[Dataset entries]

---+---

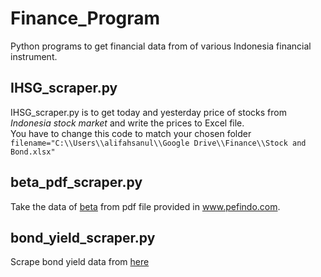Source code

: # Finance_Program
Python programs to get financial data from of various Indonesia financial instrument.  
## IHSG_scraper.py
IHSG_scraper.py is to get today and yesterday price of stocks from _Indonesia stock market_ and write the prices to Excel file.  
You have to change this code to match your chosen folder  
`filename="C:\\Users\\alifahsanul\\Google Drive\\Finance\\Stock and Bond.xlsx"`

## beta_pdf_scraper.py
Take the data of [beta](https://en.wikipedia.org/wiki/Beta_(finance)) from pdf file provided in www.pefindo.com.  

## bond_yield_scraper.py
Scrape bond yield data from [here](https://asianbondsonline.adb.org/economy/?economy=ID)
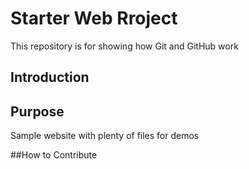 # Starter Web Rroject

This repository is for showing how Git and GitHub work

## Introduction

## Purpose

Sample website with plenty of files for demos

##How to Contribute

---+---

Exercise instructions
With the pictures dropped, write out all of the entries word for word.

Exercise solution
Source code

: # Finance_Program
Python programs to get financial data from of various Indonesia financial instrument.  
## IHSG_scraper.py
IHSG_scraper.py is to get today and yesterday price of stocks from _Indonesia stock market_ and write the prices to Excel file.  
You have to change this code to match your chosen folder  
`filename="C:\\Users\\alifahsanul\\Google Drive\\Finance\\Stock and Bond.xlsx"`

## beta_pdf_scraper.py
Take the data of [beta](https://en.wikipedia.org/wiki/Beta_(finance)) from pdf file provided in www.pefindo.com.  

## bond_yield_scraper.py
Scrape bond yield data from [here](https://asianbondsonline.adb.org/economy/?economy=ID)
 # Starter Web Rroject

This repository is for showing how Git and GitHub work

## Introduction

## Purpose

Sample website with plenty of files for demos

##How to Contribute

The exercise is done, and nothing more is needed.